Please do not worry about the size and the weight of your camera backpack,, although some of small airplane have not enough for the overhead bin, , BUT, I put my big 48 Pounds camera back pack under my seat at the front legs space which very standard for big or small airplane---I fly around the world( Include in USA =3+ times per year) including small 14 seat airplane too.
The Tricks are, If Small airplane and not have big space of Overhead Cabinet bin, They will give the ticket and put on the baggage and send to under belly of airplane, if they see you carry baggage by your hand, BUT I just use only 1 belt of my big backpack and swing on my one shoulder AND HIDE BEHIND MY BACK, WHEN I WALK TO THE FINAL GATE AND CHECK MY TICKET BEFORE WALK IN TO THE AIRPLANE---YES, HIDE BEHIDE MY BACK, WHEN I WALK ON THE AIRPLANE,and the ticket controler do not see mu big size backpack behind my back, I WILL TRY TO PUT ON THE OVERHEAD BIN FIRST, IF IT NOT FIT, I JUST PUT IN THE LEG SPACE, AND WORK FOR ME IN EVERY TIMES.

Good Luck
Surapon


----------



## RGF (Dec 23, 2013)

Last year I was flying from Cape Town to Johannesburg and got challenged when I checked my bag. They weighed my back pack and told me to reduce the weight 7 or 8 KG I think. I pleaded my case but to no avail (though I was flying business class and am Star Alliance Gold). So I removed 500 and a Canon 1D M4. They weighed the bag again and it passed and I placed my items back in the bag. Go figure.
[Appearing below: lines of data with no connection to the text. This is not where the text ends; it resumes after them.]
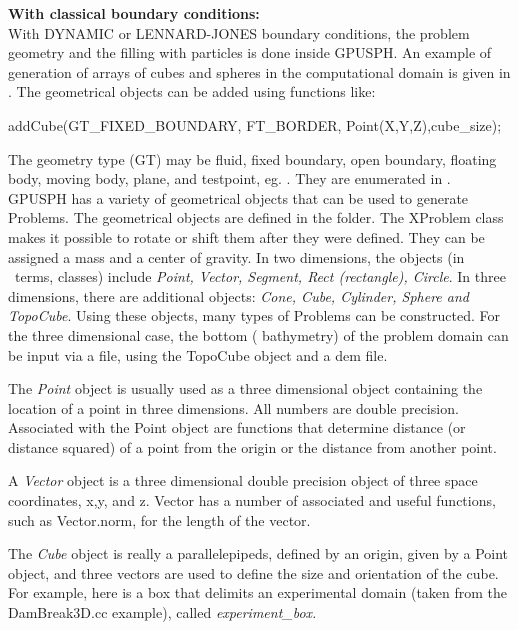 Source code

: \documentclass{../GPUSPHtemplate}
\begin{document}
\textbf{With classical boundary conditions:}\\

With DYNAMIC or LENNARD-JONES boundary conditions, the
problem geometry and the filling with particles is done
inside GPUSPH. An example of generation of arrays
of cubes and spheres in the computational domain is given in
. 
The geometrical objects can be added using functions like:
\begin{ccode}
addCube(GT_FIXED_BOUNDARY, FT_BORDER,
             Point(X,Y,Z),cube_size);
\end{ccode}
The geometry type (GT) may be fluid, fixed boundary, open boundary, 
floating body, moving body, plane, and testpoint, eg. . 
They are enumerated in .\\


GPUSPH has a variety of geometrical objects that can be used to generate Problems.
The geometrical objects are defined in the  folder.
The XProblem class makes it possible to rotate or shift them after they were defined.
They can be assigned a mass and a center of gravity.
In two dimensions, the objects (in \cpp\ terms, classes) include {\em
Point, Vector, Segment, Rect (rectangle), Circle}. In three
dimensions, there are additional objects: {\em Cone, Cube, Cylinder,
Sphere and TopoCube}. Using these objects, many types of Problems can
be constructed. For the three dimensional case, the bottom (
bathymetry) of the problem domain can be input via a file, using the
TopoCube object and a dem file.

The {\em Point} object is usually used as a three dimensional object
containing the location of a point in three dimensions. All numbers are
double precision. Associated with the Point object are functions that
determine distance (or distance squared) of a point from the origin or
the distance from another point.

A {\em Vector} object is a three dimensional double precision object of
three space coordinates, x,y, and z. Vector has a number of associated
and useful functions, such as Vector.norm, for the length of the vector.


The {\em Cube} object is really a parallelepipeds, defined by an origin,
given by a Point object, and three vectors are used to define the size
and orientation of the cube. For example, here is a box that delimits
an experimental domain (taken from the DamBreak3D.cc example), called
{\em experiment\_box.} \\
\end{document}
Another trip from Johannesburg to Windhoek my computer backpack was challenged as too large so I removed my computer and iPad, carried those on board with me and let them gate check the bags with my other items (chargers, ...). Again agent following the rules but not thinking.

I would gladly pay extra to have my carry on items safe and accepted (not another tix for seat baggage, but a reasonable fee). Tired of these games


----------



## dgatwood (Dec 24, 2013)

RGF said:


> I would gladly pay extra to have my carry on items safe and accepted (not another tix for seat baggage, but a reasonable fee). Tired of these games



Strongly agreed. Lufthansa and British Airways are both on my "will not fly unless there's no alternative" list as a result of these policies.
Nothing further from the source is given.